**Problem details:** The job is to output each record exactly as it stands, pictures excluded.

**Given information:**

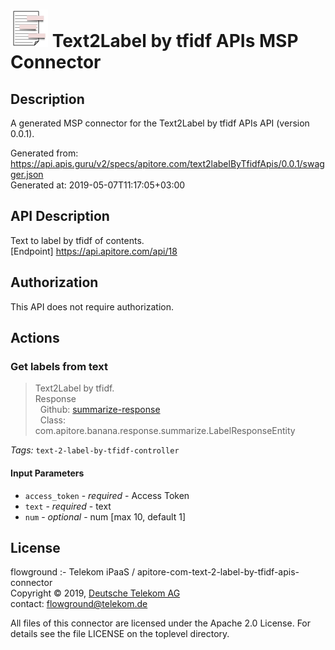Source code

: # ![LOGO](logo.png) Text2Label by tfidf APIs MSP Connector

## Description

A generated MSP connector for the Text2Label by tfidf APIs API (version 0.0.1).

Generated from: https://api.apis.guru/v2/specs/apitore.com/text2labelByTfidfApis/0.0.1/swagger.json<br/>
Generated at: 2019-05-07T11:17:05+03:00

## API Description

Text to label by tfidf of contents.<BR />[Endpoint] https://api.apitore.com/api/18

## Authorization

This API does not require authorization.

## Actions

### Get labels from text

> Text2Label by tfidf.<BR />Response<BR />&nbsp; Github: <a href="https://github.com/keigohtr/apitore-response-parent/tree/master/summarize-response">summarize-response</a><BR />&nbsp; Class: com.apitore.banana.response.summarize.LabelResponseEntity<BR />

*Tags:* `text-2-label-by-tfidf-controller`

#### Input Parameters
* `access_token` - _required_ - Access Token
* `text` - _required_ - text
* `num` - _optional_ - num [max 10, default 1]

## License

flowground :- Telekom iPaaS / apitore-com-text-2-label-by-tfidf-apis-connector<br/>
Copyright © 2019, [Deutsche Telekom AG](https://www.telekom.de)<br/>
contact: flowground@telekom.de

All files of this connector are licensed under the Apache 2.0 License. For details
see the file LICENSE on the toplevel directory.
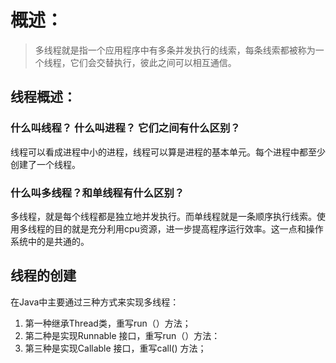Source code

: # 概述：

> 多线程就是指一个应用程序中有多条并发执行的线索，每条线索都被称为一个线程，它们会交替执行，彼此之间可以相互通信。

##  线程概述：



### 什么叫线程？ 什么叫进程？ 它们之间有什么区别？

线程可以看成进程中小的进程，线程可以算是进程的基本单元。每个进程中都至少创建了一个线程。

### 什么叫多线程？和单线程有什么区别？

多线程，就是每个线程都是独立地并发执行。而单线程就是一条顺序执行线索。使用多线程的目的就是充分利用cpu资源，进一步提高程序运行效率。这一点和操作系统中的是共通的。



## 线程的创建

在Java中主要通过三种方式来实现多线程：

1. 第一种继承Thread类，重写run（）方法；
2. 第二种是实现Runnable 接口，重写run（）方法：
3. 第三种是实现Callable 接口，重写call()  方法；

**Reply:**
Source code

: # ![LOGO](logo.png) Text2Label by tfidf APIs MSP Connector

## Description

A generated MSP connector for the Text2Label by tfidf APIs API (version 0.0.1).

Generated from: https://api.apis.guru/v2/specs/apitore.com/text2labelByTfidfApis/0.0.1/swagger.json<br/>
Generated at: 2019-05-07T11:17:05+03:00

## API Description

Text to label by tfidf of contents.<BR />[Endpoint] https://api.apitore.com/api/18

## Authorization

This API does not require authorization.

## Actions

### Get labels from text

> Text2Label by tfidf.<BR />Response<BR />&nbsp; Github: <a href="https://github.com/keigohtr/apitore-response-parent/tree/master/summarize-response">summarize-response</a><BR />&nbsp; Class: com.apitore.banana.response.summarize.LabelResponseEntity<BR />

*Tags:* `text-2-label-by-tfidf-controller`

#### Input Parameters
* `access_token` - _required_ - Access Token
* `text` - _required_ - text
* `num` - _optional_ - num [max 10, default 1]

## License

flowground :- Telekom iPaaS / apitore-com-text-2-label-by-tfidf-apis-connector<br/>
Copyright © 2019, [Deutsche Telekom AG](https://www.telekom.de)<br/>
contact: flowground@telekom.de

All files of this connector are licensed under the Apache 2.0 License. For details
see the file LICENSE on the toplevel directory.
Source code

: # 概述：

> 多线程就是指一个应用程序中有多条并发执行的线索，每条线索都被称为一个线程，它们会交替执行，彼此之间可以相互通信。

##  线程概述：



### 什么叫线程？ 什么叫进程？ 它们之间有什么区别？

线程可以看成进程中小的进程，线程可以算是进程的基本单元。每个进程中都至少创建了一个线程。

### 什么叫多线程？和单线程有什么区别？

多线程，就是每个线程都是独立地并发执行。而单线程就是一条顺序执行线索。使用多线程的目的就是充分利用cpu资源，进一步提高程序运行效率。这一点和操作系统中的是共通的。



## 线程的创建

在Java中主要通过三种方式来实现多线程：

1. 第一种继承Thread类，重写run（）方法；
2. 第二种是实现Runnable 接口，重写run（）方法：
3. 第三种是实现Callable 接口，重写call()  方法；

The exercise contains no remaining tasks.